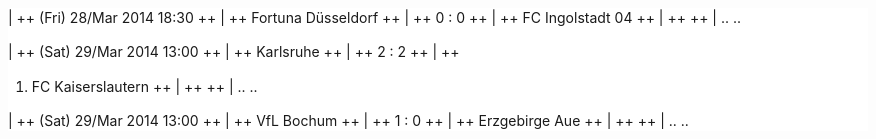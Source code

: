 | ++
(Fri) 28/Mar 2014 18:30  ++
| ++
Fortuna Düsseldorf  ++
| ++
0 : 0  ++
| ++
FC Ingolstadt 04   ++
| ++
   ++
|
.. 
..

| ++
(Sat) 29/Mar 2014 13:00  ++
| ++
Karlsruhe  ++
| ++
2 : 2  ++
| ++
1. FC Kaiserslautern   ++
| ++
   ++
|
.. 
..

| ++
(Sat) 29/Mar 2014 13:00  ++
| ++
VfL Bochum  ++
| ++
1 : 0  ++
| ++
Erzgebirge Aue   ++
| ++
   ++
|
.. 
..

**Exercise instructions:** Without including any pictures, please restate all the records exactly.

**Written answer:**
Source code

: | ++
(Fri) 28/Mar 2014 18:30  ++
| ++
Fortuna Düsseldorf  ++
| ++
0 : 0  ++
| ++
FC Ingolstadt 04   ++
| ++
   ++
|
.. 
..

| ++
(Sat) 29/Mar 2014 13:00  ++
| ++
Karlsruhe  ++
| ++
2 : 2  ++
| ++
1. FC Kaiserslautern   ++
| ++
   ++
|
.. 
..

| ++
(Sat) 29/Mar 2014 13:00  ++
| ++
VfL Bochum  ++
| ++
1 : 0  ++
| ++
Erzgebirge Aue   ++
| ++
   ++
|
.. 
..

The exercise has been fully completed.